UCLA sophomore center Joshua Smith didn’t feel welcome the first time he laid eyes on the Los Angeles Memorial Sports Arena, the Bruins’ temporary home this season while Pauley Pavilion is renovated.
A week prior to UCLA’s season opener, a game it would lose to Loyola Marymount that many consider to be the beginning of the end for this year’s underachieving team, the Bruins made the 15-mile trek to the Sports Arena.
Smith saw a number of things he didn’t like, comparing it to “the set for a “˜Hoosiers’ movie or something like in the 1980s” and complaining about dust and dirt coming off the chairs in the locker room.
What Smith really took issue with most had nothing to do with the antiquated interior of the Sports Arena.
He complained of a USC banner that hung on the side of the arena facing the Los Angeles Memorial Coliseum where the Trojans play their football games.
“I knew it was close, but I didn’t know it was that close to their campus,” Smith said in November.
“We were pulling up and I was like, the Coliseum is right there, where are we going? And then it’s like the Los Angeles Sports Arena right there. I’m like, “˜OK, this is a nice location.’”
Smith has since softened his stance on the cavernous, 53-year-old venue as historic Pauley Pavilion nears reopening.
“The Sports Arena has been OK, but it’s on to bigger and better things,” he said.
Before the Bruins (14-11, 7-6 Pac-12) move back to campus, they have three games remaining downtown, the first of which comes tonight against a dismal USC team (6-20, 1-12).
The Trojans have lost almost as many players to season-ending injuries (five) as it has active scholarship players on its roster (six).
Although the Sports Arena now boasts a “Welcome UCLA basketball” banner in place of the USC one, the actual “home team” is in question.
The Trojans could easily walk the 1.2-mile stretch of Figueroa Street between their campus and the Sports Arena while the Bruins will be bussed in after classes as they have all year.
Trojan fans are no strangers to the venue either as USC played its home games there for almost 50 years until the 2007 season when the Galen Center was opened.
“I do want to see if we’re going to have more fans than them,” senior guard Lazeric Jones said of the peculiar situation.
Sophomore guard Tyler Lamb was less interested.
“I’m not concerned at all,” he said. “We’re not playing to see how many fans go to the game, we’re playing to win. We love when our fans come to the game and support us, but if they can’t make it to the game, that’s fine too.”

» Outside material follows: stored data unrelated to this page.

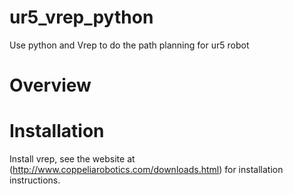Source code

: # ur5_vrep_python
Use python and Vrep to do the path planning for ur5 robot

# Overview

# Installation
Install vrep, see the website at (http://www.coppeliarobotics.com/downloads.html) for installation instructions.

In the first meeting this season between the rivals, UCLA prevailed easily in a 66-47 win at the Galen Center that left little question as to who ruled Los Angeles’ college basketball scene, but that was when the Trojans still had seven-footer Dewayne Dedmon.
A loss to the Trojans in their current state would surely be damaging for coach Ben Howland’s team in an already mediocre season.
The Bruins’ season goals have shifted from winning the conference and securing an at-large bid to the NCAA tournament to finishing in the Pac-12′s top four in order to secure a first-round bye in the conference tournament, their only chance at making the big dance.
The ninth-year coach, true to form, isn’t taking the Trojans lightly.
“Bottom line is if USC beats us tomorrow, that will really be a feather in their cap with everything they’ve gone through,” he said.
“We have to go out and play really hard. Just like the first time we played them, it’s like you throw out all the records.”